Here's the relative tempest in a teapot that happened on Thursday:
Former Obama campaign manager David Plouffe made an unusual request for his speech today at the National Press Club: he wanted it off the record.
..... Politico editor-in-chief John Harris said that after hearing of Plouffe’s request, and decision not to reverse course, he backed out from moderating the lunch-time event.
Harris said that as a news organization, he doesn't want Politico "being in the the business of sponsoring, or co-sponsoring, an off the record talk with a newsworthy person.”
Here's a much more relevant issue: How is David Plouffe (picture above is at Media Bistro) a "former" campaign manager?
Based on this e-mail I received on Friday, I'd say he's still in that role (bold is mine):
Congress is preparing to vote on a final Economic Recovery bill.
President Obama is urging action in Washington because families across the country need help right now.
In the past week, thousands of you came together at house meetings to talk about how the economic crisis is affecting your communities. And thousands more shared your personal stories on our website.
Your voices were heard. Help is on the way.

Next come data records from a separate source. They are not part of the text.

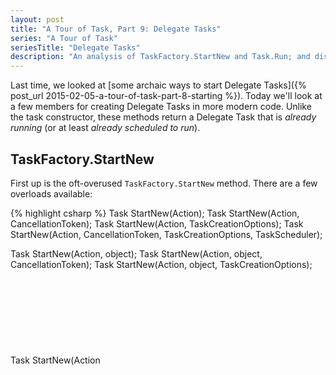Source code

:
 ```yaml
---
layout: post
title: "A Tour of Task, Part 9: Delegate Tasks"
series: "A Tour of Task"
seriesTitle: "Delegate Tasks"
description: "An analysis of TaskFactory.StartNew and Task.Run; and discussion of whether they should be used for asynchronous and/or parallel code."
---
```


Last time, we looked at [some archaic ways to start Delegate Tasks]({% post_url 2015-02-05-a-tour-of-task-part-8-starting %}). Today we'll look at a few members for creating Delegate Tasks in more modern code. Unlike the task constructor, these methods return a Delegate Task that is *already running* (or at least *already scheduled to run*).

## TaskFactory.StartNew

First up is the oft-overused `TaskFactory.StartNew` method. There are a few overloads available:

{% highlight csharp %}
Task StartNew(Action);
Task StartNew(Action, CancellationToken);
Task StartNew(Action, TaskCreationOptions);
Task StartNew(Action, CancellationToken, TaskCreationOptions, TaskScheduler);

Task StartNew(Action<object>, object);
Task StartNew(Action<object>, object, CancellationToken);
Task StartNew(Action<object>, object, TaskCreationOptions);
Task StartNew(Action<object>, object, CancellationToken, TaskCreationOptions, TaskScheduler);

Task<TResult> StartNew<TResult>(Func<TResult>);
Task<TResult> StartNew<TResult>(Func<TResult>, CancellationToken);
Task<TResult> StartNew<TResult>(Func<TResult>, TaskCreationOptions);
Task<TResult> StartNew<TResult>(Func<TResult>, CancellationToken, TaskCreationOptions, TaskScheduler);

Task<TResult> StartNew<TResult>(Func<object, TResult>, object);
Task<TResult> StartNew<TResult>(Func<object, TResult>, object, CancellationToken);
Task<TResult> StartNew<TResult>(Func<object, TResult>, object, TaskCreationOptions);
Task<TResult> StartNew<TResult>(Func<object, TResult>, object, CancellationToken, TaskCreationOptions, TaskScheduler);
{% endhighlight %}

The overloads containing an `object` parameter simply pass that value through to the continuation delegate; this is just an optimization to avoid an extra allocation in some cases, so we can ignore those overloads for now. That leaves two sets of overloads, which act like default parameters for the two core methods:

{% highlight csharp %}
Task StartNew(Action, CancellationToken, TaskCreationOptions, TaskScheduler);
Task<TResult> StartNew<TResult>(Func<TResult>, CancellationToken, TaskCreationOptions, TaskScheduler);
{% endhighlight %}

`StartNew` can take a delegate without a return value (`Action`) or with a return value (`Func<TResult>`), and returns an appropriate task type based on whether the delegate returns a value. Note that neither of these delegate types are [`async`-aware delegates]({% post_url 2014-02-20-synchronous-and-asynchronous-delegate %}); this causes complications when developers try to use `StartNew` to start an asynchronous task.

<div class="alert alert-danger" markdown="1">
<i class="fa fa-exclamation-triangle fa-2x pull-left"></i>

`TaskFactory.StartNew` doesn't support `async`-aware delegates. `Task.Run` does.
</div>

The "default values" for the `StartNew` overloads come from their `TaskFactory` instance. The `CancellationToken` parameter defaults to `TaskFactory.CancellationToken`. The `TaskCreationOptions` parameter defaults to `TaskFactory.CreationOptions`. The `TaskScheduler` parameter defaults to `TaskFactory.Scheduler`. Let's consider each of these parameters in turn.

### CancellationToken

First, the `CancellationToken`. This paramter is often misunderstood. I've seen many (smart) developers pass a `CancellationToken` to `StartNew` believing that the token can be used to cancel the delegate at any time during its execution. However, this is not what happens. The `CancellationToken` passed to `StartNew` is only effective *before* the delegate starts executing. In other words, it cancels the *starting* of the delegate, not the delegate itself. Once that delegate starts executing, the `CancellationToken` argument cannot be used to cancel that delegate. The delegate itself must observe the `CancellationToken` (e.g., with `CancellationToken.ThrowIfCancellationRequested`) in order to support cancellation after it starts executing.

{:.center}
[![]({{ site_url }}/assets/i-do-not-think-it-means.jpg)]({{ site_url }}/assets/i-do-not-think-it-means.jpg)

However, there is a minor difference in behavior if you do also pass a `CancellationToken` to `StartNew`. If the delegate itself observes the `CancellationToken`, then it will raise an `OperationCanceledException`. If the `StartNew` call does not include that `CancellationToken`, then the returned task is faulted with that exception. However, if the delegate raises an `OperationCanceledException` from the same `CancellationToken` passed to `StartNew`, then the returned task is *canceled* instead of faulted, and the `OperationCanceledException` is replaced with a `TaskCanceledException`.

OK, that was a bit much to describe in words. If you want to see the same details expressed in code, see the unit tests in [this gist](https://gist.github.com/StephenCleary/37d95619f7803f444d3d).

However, this difference in behavior does not impact your code as long as you use one of the the common patterns for detecting cancellation. For asynchronous code, you'd `await` the task and catch an `OperationCanceledException` (for more complete examples, see the unit tests in [this gist](https://gist.github.com/StephenCleary/dfd2a8b0a50ea3040695)):

{% highlight csharp %}
try
{
  // "task" was started by StartNew, and either StartNew or
  // the task delegate observes a cancellation token.
  await task;
}
catch (OperationCanceledException ex)
{
  // ex.CancellationToken contains the cancellation token,
  // if you need it.
}
{% endhighlight %}

For synchronous code, you'd call `Wait` (or `Result`) on the task and expect an `AggregateException` whose `InnerException` is an `OperationCanceledException` (for more complete examples, see the unit tests in [this gist](https://gist.github.com/StephenCleary/6674ae30974f478a4b7f)):

{% highlight csharp %}
try
{
  // "task" was started by StartNew, and either StartNew or
  // the task delegate observes a cancellation token.
  task.Wait();
}
catch (AggregateException exception)
{
  var ex = exception.InnerException as OperationCanceledException;
  if (ex != null)
  {
    // ex.CancellationToken contains the cancellation token,
    // if you need it.
  }
}
{% endhighlight %}

In conclusion, the `CancellationToken` parameter of `StarNew` is nearly useless. It introduces some subtle changes in behavior, and is confusing to many developers. I never use it, myself.

### TaskCreationOptions

There are a couple of "scheduling options" that are just passed to the `TaskScheduler` that schedules the task. `PreferFairness` is a hint asking for FIFO behavior. `LongRunning` is a hint that the task will execute for a long time. As of this writing, the `TaskScheduler.Default` task scheduler will create a separate thread (outside the thread pool) for tasks with the `LongRunning` flag; however, this behavior is not guaranteed. Note that both of these options are just hints; it is entirely appropriate for the `TaskScheduler` to ignore them both.

There are a few more "scheduling options" that are not passed to the `TaskScheduler`. The `HideScheduler` option (introduced in .NET 4.5) will use the given task scheulder to schedule the task, but then will pretend that there is no current task scheduler while the task is executing; this can be used as a workaround for the unexpected default task scheduler (described below). The `RunContinuationsAsynchronously` option (introduced in .NET 4.6) will force any continuations of this task to execute asynchronously.

The "parenting options" control how the task is attached to the currently-executing task. [Attached child tasks](https://msdn.microsoft.com/en-us/library/vstudio/dd997417(v=vs.110).aspx) change the [behavior of their parent task]({% post_url 2014-06-05-a-tour-of-task-part-3-status %}) in ways that are convenient in some [dynamic task parallelism](https://msdn.microsoft.com/en-us/library/ff963551.aspx) scenarios, but are unexpected and awkward anywhere outside that (extremely small) use case. `AttachedToParent` will attach the task as a child task of the currently-executing task. In modern code, you almost never want this option; more importantly, you almost never want *other* code to attach child tasks to your tasks. For this reason, the `DenyChildAttach` option was introduced in .NET 4.5, which prevents any other tasks from using `AttachedToParent` to attach to this task.

<div class="alert alert-danger" markdown="1">
<i class="fa fa-exclamation-triangle fa-2x pull-left"></i>

`Task.Factory.StartNew` has a non-optimal default option setting of `TaskCreationOptions.None`. `Task.Run` uses the more appropriate default of `TaskCreationOptions.DenyChildAttach`.
</div>

### TaskScheduler

The `TaskScheduler` is used to schedule the continuation. A `TaskFactory` may define its own `TaskScheduler` which it uses by default. Note that the default `TaskScheduler` of the static `Task.Factory` instance is *not* `TaskScheduler.Default`, but rather `TaskScheduler.Current`. This fact has caused quite a bit of confusion over the years, because the vast majority of the time, developers expect (and desire) `TaskScheduler.Default`. I've [described this problem in detail before]({% post_url 2013-08-29-startnew-is-dangerous %}), but a little review never hurts.

The following code first creates a UI task factory to schedule work to the UI thread. Then, as a part of that work, it starts some work to run in the background.

{% highlight csharp %}
private void Button_Click(object sender, RoutedEventArgs e)
{
    var ui = new TaskFactory(TaskScheduler.FromCurrentSynchronizationContext());
    ui.StartNew(() =>
    {
        Debug.WriteLine("UI on thread " + Environment.CurrentManagedThreadId);
        Task.Factory.StartNew(() =>
        {
            Debug.WriteLine("Background work on thread " + Environment.CurrentManagedThreadId);
        });
    });
}
{% endhighlight %} 

The output on my system is:

    UI on thread 9
    Background work on thread 9

The problem is that while the outer `StartNew` is running, `TaskScheduler.Current` is the UI task scheduler. This is picked up as the default value for the `TaskScheduler` parameter by the inner `StartNew`, which causes the background work to be scheduled to the UI thread rather than a thread pool thread. This scenario can be avoided by passing `HideScheduler` to the outer `StartNew` task, or by passing an explicit `TaskScheduler.Default` to the inner `StartNew`.

<div class="alert alert-danger" markdown="1">
<i class="fa fa-exclamation-triangle fa-2x pull-left"></i>

`Task.Factory.StartNew` has a confusing default scheduler `TaskScheduler.Current`. `Task.Run` always uses the appropriate default of `TaskScheduler.Default`.
</div>

**In conclusion**, I do not recommend using `Task.Factory.StartNew` at all, unless you are doing [dynamic task parallelism](https://msdn.microsoft.com/en-us/library/ff963551.aspx) (which is extremely rare). In modern code, you should almost always use `Task.Run` instead. If you do have a custom `TaskScheduler` (e.g., one of the schedulers in `ConcurrentExclusiveSchedulerPair`), then it is appropriate to create your own `TaskFactory` instance and use `StartNew` on that; however, `Task.Factory.StartNew` should be avoided.

**Update, 2015-03-04 [(suggested by Bar Arnon)](https://twitter.com/i3arnon/status/573169519482540033):** If you do choose to use `StartNew` (i.e., if you need to use a custom `TaskScheduler`), bear in mind that `StartNew` does not automatically handle asynchronous delegates. To run asynchronous code on a custom task scheduler, you'll need to use `Unwrap`.

## Task.Run

`Task.Run` is the modern, preferred method for queueing work to the thread pool. It does not work with custom schedulers, but provides a simpler API than `Task.Factory.StartNew`, and is `async`-aware to boot:

{% highlight csharp %}
Task Run(Action);
Task Run(Action, CancellationToken);

Task Run(Func<Task>);
Task Run(Func<Task>, CancellationToken);

Task<TResult> Run<TResult>(Func<TResult>);
Task<TResult> Run<TResult>(Func<TResult>, CancellationToken);

Task<TResult> Run<TResult>(Func<Task<TResult>>);
Task<TResult> Run<TResult>(Func<Task<TResult>>, CancellationToken);
{% endhighlight %}

There are three axis of overloading going on here: whether or not there is a `CancellationToken`, whether the delegate returns a `TResult` value, and whether the delegate is synchronous (`Action`/`Func<TResult>`) or asynchronous (`Func<Task>`/`Func<Task<TResult>>`). Technically, `Task.Run` does not always create a Delegate Task; when it is given an asynchronous delegate, it actually returns a Promise Task. But conceptually, `Task.Run` is specifically for executing delegates on the thread pool, so I'm covering this set of overloads along with `StartNew` (which always does create Delegate Tasks).

The `CancellationToken` parameter sadly has the same problems described above for `StartNew`. That is, it really only cancels the *scheduling* of the delegate, which happens almost immediately. The presence of the `CancellationToken` argument does change the semantics slightly, similarly to `StartNew`. The full unit tests are [in this gist](https://gist.github.com/StephenCleary/37d95619f7803f444d3d), which has only one result that may be surprising: if an asynchronous delegate explicitly observes a `CancellationToken`, the returned task will be *canceled* instead of *faulted*. Just like `TaskFactory.StartNew`, these minor differences in semantics don't matter if the consuming code uses the standard pattern for detecting cancellation.

So, I conclude that the `CancellationToken` parameter of `Task.Run` is pretty much useless.

However, the other overloads are quite useful, and `Task.Run` is the best modern way for most code to queue work to the thread pool.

Take a few minutes and read some of the stories your fellow Americans shared.
..... Ordinary people are telling the real story of the struggles and pressures families are facing right now. They drive home the importance of this recovery plan and the need to put it into action immediately.
The President's economic recovery plan is an important first step in getting our country back on track. But recovering from this downturn will require the faith, confidence, and hard work of all Americans.
Thank you for staying involved during this critical time for our country,
Obama for America
I guess these are silly assumptions, but here goes -- When somebody who was Barack Obama's campaign manager during the presidential campaign sends me an e-mail and calling himself a "campaign manager," I am inclined to believe that:
I still have nine e-mails from Mr. Plouffe that arrived after the election (I received many more and have thrown them away), four of which arrived after Inauguration Day. Every one is from "David Plouffe, Campaign Manager, Obama for America," -- the same title and organization he referred to in e-mail sign-offs I saw in e-mails I received (some of which I have retained) during the presidential campaign.
So why is the press calling this guy a "former campaign manager"? Surely they get his e-mails too.
And I wonder: What the reaction would have been if Karl Rove had sent out e-mails after the 2000 or 2004 elections on policy issues immediately before Congress and had called himself "Bush campaign manager"?